Directions:
Could you show all lines in the entries below that contain the string "react"?

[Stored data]
- - - - - - -
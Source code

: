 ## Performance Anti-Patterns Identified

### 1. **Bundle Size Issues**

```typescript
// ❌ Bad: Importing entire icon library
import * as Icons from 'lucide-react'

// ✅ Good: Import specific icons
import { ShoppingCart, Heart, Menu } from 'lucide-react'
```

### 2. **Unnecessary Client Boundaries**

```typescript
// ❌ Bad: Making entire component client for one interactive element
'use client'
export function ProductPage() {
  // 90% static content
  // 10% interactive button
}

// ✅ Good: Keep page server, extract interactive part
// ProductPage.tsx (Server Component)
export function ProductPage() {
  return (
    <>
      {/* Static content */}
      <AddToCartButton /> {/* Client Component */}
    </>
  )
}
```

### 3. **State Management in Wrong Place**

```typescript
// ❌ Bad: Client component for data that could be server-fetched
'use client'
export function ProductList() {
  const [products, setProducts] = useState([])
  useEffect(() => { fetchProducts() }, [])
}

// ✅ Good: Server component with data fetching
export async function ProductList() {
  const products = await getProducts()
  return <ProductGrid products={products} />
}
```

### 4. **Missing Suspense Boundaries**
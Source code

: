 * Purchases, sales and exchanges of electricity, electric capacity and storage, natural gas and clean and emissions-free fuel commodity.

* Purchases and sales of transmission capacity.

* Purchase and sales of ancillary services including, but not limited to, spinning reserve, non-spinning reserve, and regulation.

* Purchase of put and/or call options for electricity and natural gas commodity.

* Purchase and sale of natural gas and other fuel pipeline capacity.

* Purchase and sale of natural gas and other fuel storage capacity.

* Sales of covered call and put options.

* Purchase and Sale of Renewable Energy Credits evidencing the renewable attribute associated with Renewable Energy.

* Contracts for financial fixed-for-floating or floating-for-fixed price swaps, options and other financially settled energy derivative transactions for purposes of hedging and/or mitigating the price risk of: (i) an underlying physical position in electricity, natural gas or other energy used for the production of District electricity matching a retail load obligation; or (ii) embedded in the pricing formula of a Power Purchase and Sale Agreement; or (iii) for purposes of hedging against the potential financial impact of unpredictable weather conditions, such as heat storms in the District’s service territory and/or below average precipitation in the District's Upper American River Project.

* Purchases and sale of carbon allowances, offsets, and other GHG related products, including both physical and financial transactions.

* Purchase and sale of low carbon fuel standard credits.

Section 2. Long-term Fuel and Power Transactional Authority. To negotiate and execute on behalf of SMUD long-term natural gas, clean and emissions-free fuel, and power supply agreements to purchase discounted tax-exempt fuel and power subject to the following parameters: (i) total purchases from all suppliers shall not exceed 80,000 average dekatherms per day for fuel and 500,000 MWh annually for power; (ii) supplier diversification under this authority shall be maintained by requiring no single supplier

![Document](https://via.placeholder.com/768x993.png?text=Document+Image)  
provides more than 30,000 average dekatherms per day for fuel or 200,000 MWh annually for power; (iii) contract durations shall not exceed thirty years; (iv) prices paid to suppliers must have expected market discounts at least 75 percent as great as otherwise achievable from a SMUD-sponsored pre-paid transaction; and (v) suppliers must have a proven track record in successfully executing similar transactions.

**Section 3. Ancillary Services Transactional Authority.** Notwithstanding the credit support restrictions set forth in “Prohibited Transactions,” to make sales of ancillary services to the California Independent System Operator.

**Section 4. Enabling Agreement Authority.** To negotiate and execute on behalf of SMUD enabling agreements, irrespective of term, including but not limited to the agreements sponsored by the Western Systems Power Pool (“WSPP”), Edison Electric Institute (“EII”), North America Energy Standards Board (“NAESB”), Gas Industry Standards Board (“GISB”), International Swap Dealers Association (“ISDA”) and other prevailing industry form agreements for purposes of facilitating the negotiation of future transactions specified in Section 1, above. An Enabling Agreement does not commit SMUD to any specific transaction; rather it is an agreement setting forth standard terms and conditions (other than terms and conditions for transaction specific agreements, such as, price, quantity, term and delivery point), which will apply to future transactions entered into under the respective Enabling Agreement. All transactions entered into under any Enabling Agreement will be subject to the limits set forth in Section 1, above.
- - - - - - -
Your response:
import * as Icons from 'lucide-react'
import { ShoppingCart, Heart, Menu } from 'lucide-react'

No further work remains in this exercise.